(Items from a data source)
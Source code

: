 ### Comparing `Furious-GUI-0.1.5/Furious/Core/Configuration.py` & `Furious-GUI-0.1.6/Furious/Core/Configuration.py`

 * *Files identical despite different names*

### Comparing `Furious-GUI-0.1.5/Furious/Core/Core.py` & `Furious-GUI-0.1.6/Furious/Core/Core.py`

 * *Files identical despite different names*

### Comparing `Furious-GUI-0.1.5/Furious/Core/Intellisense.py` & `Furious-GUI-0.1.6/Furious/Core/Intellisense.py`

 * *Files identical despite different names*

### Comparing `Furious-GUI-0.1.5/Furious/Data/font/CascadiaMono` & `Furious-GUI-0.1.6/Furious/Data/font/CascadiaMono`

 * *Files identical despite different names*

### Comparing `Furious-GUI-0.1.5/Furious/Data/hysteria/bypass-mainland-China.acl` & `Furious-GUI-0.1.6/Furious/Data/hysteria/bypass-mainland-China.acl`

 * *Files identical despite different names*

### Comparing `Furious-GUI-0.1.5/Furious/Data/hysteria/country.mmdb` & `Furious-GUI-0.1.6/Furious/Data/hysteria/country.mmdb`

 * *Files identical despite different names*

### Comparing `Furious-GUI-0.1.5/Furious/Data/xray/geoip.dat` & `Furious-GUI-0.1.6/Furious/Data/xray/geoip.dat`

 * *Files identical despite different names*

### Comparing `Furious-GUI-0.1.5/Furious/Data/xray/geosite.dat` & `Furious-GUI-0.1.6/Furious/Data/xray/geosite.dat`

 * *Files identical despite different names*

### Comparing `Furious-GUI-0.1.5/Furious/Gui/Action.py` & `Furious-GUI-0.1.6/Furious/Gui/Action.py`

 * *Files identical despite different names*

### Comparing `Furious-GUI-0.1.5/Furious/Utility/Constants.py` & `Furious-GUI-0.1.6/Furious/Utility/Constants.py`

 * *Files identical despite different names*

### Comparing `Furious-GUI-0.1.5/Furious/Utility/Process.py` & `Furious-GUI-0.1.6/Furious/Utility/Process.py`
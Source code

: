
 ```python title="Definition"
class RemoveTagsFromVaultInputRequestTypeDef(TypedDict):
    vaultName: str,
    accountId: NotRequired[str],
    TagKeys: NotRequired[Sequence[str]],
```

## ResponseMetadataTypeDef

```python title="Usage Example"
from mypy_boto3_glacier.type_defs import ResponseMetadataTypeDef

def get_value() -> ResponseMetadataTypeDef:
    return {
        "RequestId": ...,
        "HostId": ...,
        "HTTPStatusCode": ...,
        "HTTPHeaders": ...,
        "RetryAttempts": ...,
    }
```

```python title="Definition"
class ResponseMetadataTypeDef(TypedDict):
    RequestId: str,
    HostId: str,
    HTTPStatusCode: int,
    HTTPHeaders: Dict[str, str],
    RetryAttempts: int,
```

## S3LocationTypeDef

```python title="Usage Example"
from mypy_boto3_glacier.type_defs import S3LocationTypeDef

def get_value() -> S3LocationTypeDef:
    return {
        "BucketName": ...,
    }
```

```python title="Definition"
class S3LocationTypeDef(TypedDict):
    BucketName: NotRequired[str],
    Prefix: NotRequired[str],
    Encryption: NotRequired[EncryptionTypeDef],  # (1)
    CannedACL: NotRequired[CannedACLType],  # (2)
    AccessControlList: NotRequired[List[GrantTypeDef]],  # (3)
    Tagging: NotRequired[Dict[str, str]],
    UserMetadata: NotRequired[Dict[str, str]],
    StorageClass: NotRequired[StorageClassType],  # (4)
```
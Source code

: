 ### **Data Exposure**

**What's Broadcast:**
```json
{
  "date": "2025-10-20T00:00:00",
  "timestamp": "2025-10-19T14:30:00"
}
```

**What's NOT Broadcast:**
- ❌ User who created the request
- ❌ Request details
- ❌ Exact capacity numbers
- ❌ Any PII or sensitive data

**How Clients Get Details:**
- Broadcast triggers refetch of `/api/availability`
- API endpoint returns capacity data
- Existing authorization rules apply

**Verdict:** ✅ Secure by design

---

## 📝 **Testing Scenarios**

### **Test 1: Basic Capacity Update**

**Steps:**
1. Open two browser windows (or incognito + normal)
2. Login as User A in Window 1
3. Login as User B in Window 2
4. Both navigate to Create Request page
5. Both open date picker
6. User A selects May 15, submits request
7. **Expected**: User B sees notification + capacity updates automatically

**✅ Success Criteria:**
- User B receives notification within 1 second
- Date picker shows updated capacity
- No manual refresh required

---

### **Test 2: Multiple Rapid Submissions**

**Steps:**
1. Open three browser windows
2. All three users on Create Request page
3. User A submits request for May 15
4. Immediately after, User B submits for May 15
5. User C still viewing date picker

= AIM OF THE EXERCISE =
An exact copy of the lines above, from the one containing "- API endpoint returns capacity data" down to the one containing "3. Login as User B in Window 2" and including both, is the whole answer; retype it and nothing else.

= YOUR SOLUTION =
- API endpoint returns capacity data
- Existing authorization rules apply

**Verdict:** ✅ Secure by design

---

## 📝 **Testing Scenarios**

### **Test 1: Basic Capacity Update**

**Steps:**
1. Open two browser windows (or incognito + normal)
2. Login as User A in Window 1
3. Login as User B in Window 2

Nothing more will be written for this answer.